Some of the imagery in the book is inspired by Tarot art. For example, when Ganelon ties the golden-haired youth by one ankle to a tree branch, this mimics the Tarot card "The Hanged Man". The wheel that Corwin dreams about is inspired by the Tarot card "Wheel of Fortune".

In addition to being a character in French medieval literature, Ganelon is also the name of the main character in The Dark World by Henry Kuttner — one of the chronicles' main inspirations.

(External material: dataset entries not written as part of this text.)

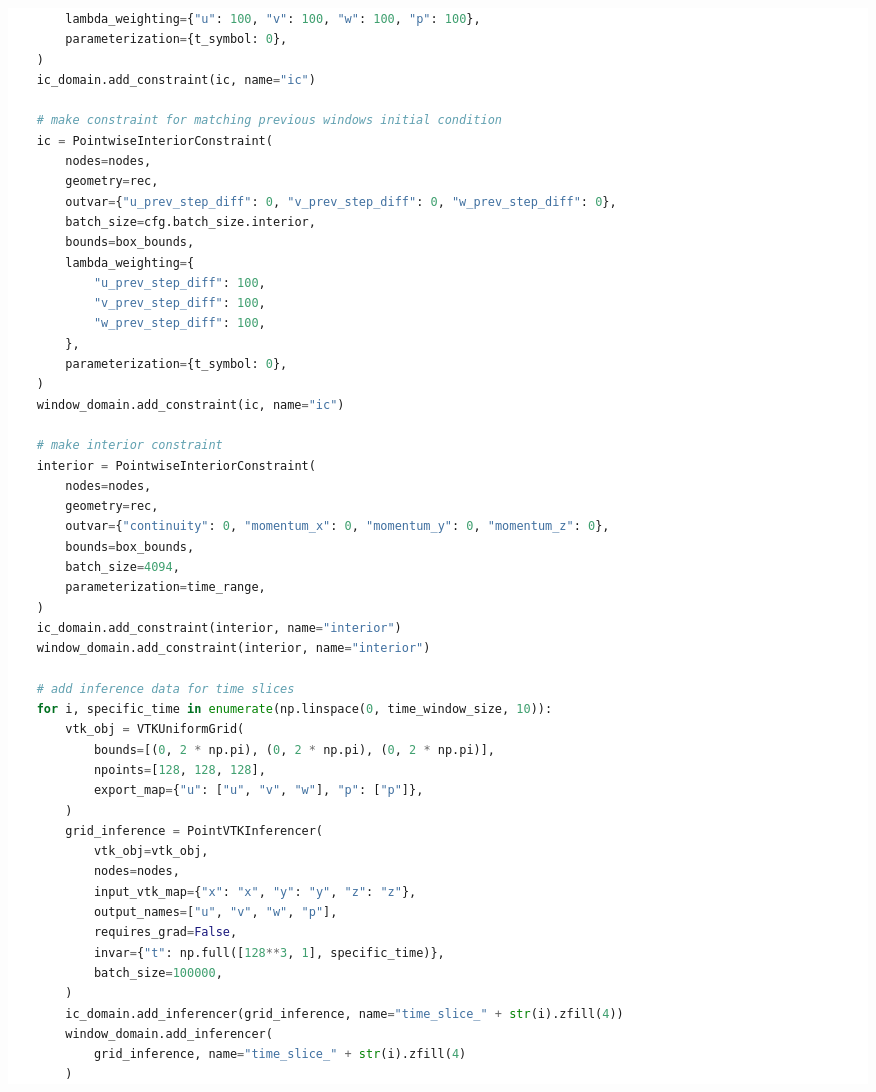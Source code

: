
 ```python
        lambda_weighting={"u": 100, "v": 100, "w": 100, "p": 100},
        parameterization={t_symbol: 0},
    )
    ic_domain.add_constraint(ic, name="ic")

    # make constraint for matching previous windows initial condition
    ic = PointwiseInteriorConstraint(
        nodes=nodes,
        geometry=rec,
        outvar={"u_prev_step_diff": 0, "v_prev_step_diff": 0, "w_prev_step_diff": 0},
        batch_size=cfg.batch_size.interior,
        bounds=box_bounds,
        lambda_weighting={
            "u_prev_step_diff": 100,
            "v_prev_step_diff": 100,
            "w_prev_step_diff": 100,
        },
        parameterization={t_symbol: 0},
    )
    window_domain.add_constraint(ic, name="ic")

    # make interior constraint
    interior = PointwiseInteriorConstraint(
        nodes=nodes,
        geometry=rec,
        outvar={"continuity": 0, "momentum_x": 0, "momentum_y": 0, "momentum_z": 0},
        bounds=box_bounds,
        batch_size=4094,
        parameterization=time_range,
    )
    ic_domain.add_constraint(interior, name="interior")
    window_domain.add_constraint(interior, name="interior")

    # add inference data for time slices
    for i, specific_time in enumerate(np.linspace(0, time_window_size, 10)):
        vtk_obj = VTKUniformGrid(
            bounds=[(0, 2 * np.pi), (0, 2 * np.pi), (0, 2 * np.pi)],
            npoints=[128, 128, 128],
            export_map={"u": ["u", "v", "w"], "p": ["p"]},
        )
        grid_inference = PointVTKInferencer(
            vtk_obj=vtk_obj,
            nodes=nodes,
            input_vtk_map={"x": "x", "y": "y", "z": "z"},
            output_names=["u", "v", "w", "p"],
            requires_grad=False,
            invar={"t": np.full([128**3, 1], specific_time)},
            batch_size=100000,
        )
        ic_domain.add_inferencer(grid_inference, name="time_slice_" + str(i).zfill(4))
        window_domain.add_inferencer(
            grid_inference, name="time_slice_" + str(i).zfill(4)
        )
```
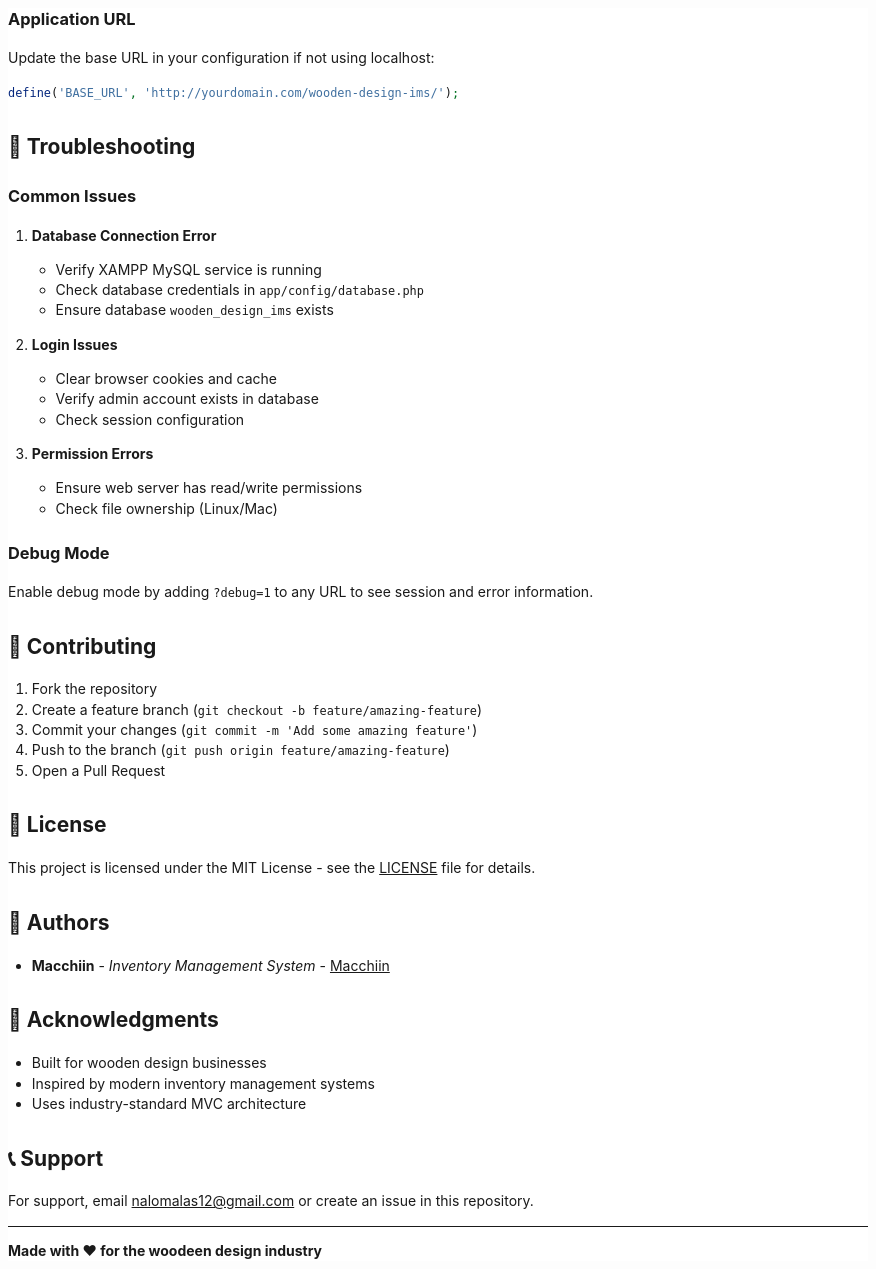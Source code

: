 ### Application URL
Update the base URL in your configuration if not using localhost:

```php
define('BASE_URL', 'http://yourdomain.com/wooden-design-ims/');
```

## 🐛 Troubleshooting

### Common Issues

1. **Database Connection Error**
   - Verify XAMPP MySQL service is running
   - Check database credentials in `app/config/database.php`
   - Ensure database `wooden_design_ims` exists

2. **Login Issues**
   - Clear browser cookies and cache
   - Verify admin account exists in database
   - Check session configuration

3. **Permission Errors**
   - Ensure web server has read/write permissions
   - Check file ownership (Linux/Mac)

### Debug Mode
Enable debug mode by adding `?debug=1` to any URL to see session and error information.

## 🤝 Contributing

1. Fork the repository
2. Create a feature branch (`git checkout -b feature/amazing-feature`)
3. Commit your changes (`git commit -m 'Add some amazing feature'`)
4. Push to the branch (`git push origin feature/amazing-feature`)
5. Open a Pull Request

## 📝 License

This project is licensed under the MIT License - see the [LICENSE](LICENSE) file for details.

## 👥 Authors

- **Macchiin** - *Inventory Management System* - [Macchiin](https://github.com/Macchiin)

## 🙏 Acknowledgments

- Built for wooden design businesses
- Inspired by modern inventory management systems
- Uses industry-standard MVC architecture

## 📞 Support

For support, email nalomalas12@gmail.com or create an issue in this repository.

---

**Made with ❤️ for the woodeen design industry**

The poem about Avalon that Corwin quotes to Ganelon alludes to both Psalm 137 ("By the rivers of Babylon, there we sat down, yea, we wept when we remembered Zion") as well as to a classic nursery rhyme ("How many miles to Babylon? Threescore miles and ten").

History 
Roger Zelazny wrote an explicit sex scene (by 1970s American publishing standards) between Corwin and Dara and was amused when the book's editor asked him to remove it so that sales to libraries would not be jeopardized. That deleted scene has never appeared with the novel but has been printed for the first time in The Collected Stories of Roger Zelazny, Volume 3: This Mortal Mountain.

Other media 
Dara appears as one of the illustrated characters in the 1996 collection Barlowe's Guide to Fantasy.

A three-part comic adaptation was done by Terry Bisson in 1996.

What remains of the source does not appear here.